SUPPLIED DATA below:

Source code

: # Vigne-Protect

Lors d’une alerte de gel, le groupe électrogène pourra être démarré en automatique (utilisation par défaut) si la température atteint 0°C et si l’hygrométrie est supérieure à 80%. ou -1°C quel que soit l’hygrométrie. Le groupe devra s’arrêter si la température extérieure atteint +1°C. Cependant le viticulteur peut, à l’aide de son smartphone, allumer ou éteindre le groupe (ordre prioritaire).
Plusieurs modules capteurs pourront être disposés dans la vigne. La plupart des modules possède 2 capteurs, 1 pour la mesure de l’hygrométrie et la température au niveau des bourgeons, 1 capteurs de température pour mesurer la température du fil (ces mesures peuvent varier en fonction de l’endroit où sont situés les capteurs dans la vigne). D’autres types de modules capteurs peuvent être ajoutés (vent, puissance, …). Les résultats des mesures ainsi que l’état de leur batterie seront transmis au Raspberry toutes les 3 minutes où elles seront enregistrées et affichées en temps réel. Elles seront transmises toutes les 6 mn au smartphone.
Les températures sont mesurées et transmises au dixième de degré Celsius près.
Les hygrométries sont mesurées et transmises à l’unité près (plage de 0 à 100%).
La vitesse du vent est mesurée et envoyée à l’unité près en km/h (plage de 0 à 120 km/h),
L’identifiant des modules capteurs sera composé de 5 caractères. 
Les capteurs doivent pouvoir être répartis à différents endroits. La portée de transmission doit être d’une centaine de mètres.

End of SUPPLIED DATA.
SUPPLIED DATA below:

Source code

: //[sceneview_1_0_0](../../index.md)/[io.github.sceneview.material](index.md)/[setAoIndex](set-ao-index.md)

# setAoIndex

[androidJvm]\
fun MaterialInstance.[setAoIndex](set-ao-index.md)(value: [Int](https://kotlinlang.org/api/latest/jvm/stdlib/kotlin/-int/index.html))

End of SUPPLIED DATA.
SUPPLIED DATA below:

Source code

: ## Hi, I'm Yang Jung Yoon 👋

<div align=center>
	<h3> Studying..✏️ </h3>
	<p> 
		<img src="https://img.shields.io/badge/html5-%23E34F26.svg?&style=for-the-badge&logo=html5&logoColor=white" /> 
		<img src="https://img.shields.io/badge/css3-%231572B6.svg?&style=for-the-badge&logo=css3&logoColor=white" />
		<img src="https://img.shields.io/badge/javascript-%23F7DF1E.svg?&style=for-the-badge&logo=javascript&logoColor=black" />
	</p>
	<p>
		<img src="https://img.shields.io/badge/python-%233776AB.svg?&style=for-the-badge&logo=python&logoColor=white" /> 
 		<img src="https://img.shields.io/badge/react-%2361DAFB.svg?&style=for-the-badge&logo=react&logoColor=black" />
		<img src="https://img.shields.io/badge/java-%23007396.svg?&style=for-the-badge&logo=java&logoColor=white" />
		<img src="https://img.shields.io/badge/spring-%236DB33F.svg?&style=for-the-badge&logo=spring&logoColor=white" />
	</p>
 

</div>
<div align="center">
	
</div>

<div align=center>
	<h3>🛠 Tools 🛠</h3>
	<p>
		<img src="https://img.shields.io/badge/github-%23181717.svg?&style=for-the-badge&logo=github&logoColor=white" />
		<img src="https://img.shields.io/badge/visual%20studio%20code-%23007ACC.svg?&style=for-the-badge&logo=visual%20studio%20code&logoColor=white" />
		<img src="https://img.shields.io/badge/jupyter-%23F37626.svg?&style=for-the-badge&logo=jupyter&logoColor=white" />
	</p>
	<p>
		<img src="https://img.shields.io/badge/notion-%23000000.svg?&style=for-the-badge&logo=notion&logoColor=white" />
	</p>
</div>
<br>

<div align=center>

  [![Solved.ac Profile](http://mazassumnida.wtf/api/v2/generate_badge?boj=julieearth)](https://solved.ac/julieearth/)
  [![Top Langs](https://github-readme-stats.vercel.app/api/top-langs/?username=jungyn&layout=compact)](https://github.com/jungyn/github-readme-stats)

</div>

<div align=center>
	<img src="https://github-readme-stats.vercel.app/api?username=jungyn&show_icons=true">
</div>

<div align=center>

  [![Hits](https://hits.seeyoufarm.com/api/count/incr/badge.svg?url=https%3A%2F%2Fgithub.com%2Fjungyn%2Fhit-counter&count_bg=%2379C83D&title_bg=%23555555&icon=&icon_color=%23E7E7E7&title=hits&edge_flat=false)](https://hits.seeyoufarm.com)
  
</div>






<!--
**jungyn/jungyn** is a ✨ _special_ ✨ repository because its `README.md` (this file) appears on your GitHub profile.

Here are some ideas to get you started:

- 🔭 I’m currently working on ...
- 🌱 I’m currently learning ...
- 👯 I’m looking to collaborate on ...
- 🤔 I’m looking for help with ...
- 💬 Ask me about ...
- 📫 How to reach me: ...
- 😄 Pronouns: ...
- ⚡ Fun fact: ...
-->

End of SUPPLIED DATA.

EXERCISE PROMPT | Copy every line that contains "unité" from the listing above.

RESULT OF THE TASK |
Les hygrométries sont mesurées et transmises à l’unité près (plage de 0 à 100%).
La vitesse du vent est mesurée et envoyée à l’unité près en km/h (plage de 0 à 120 km/h),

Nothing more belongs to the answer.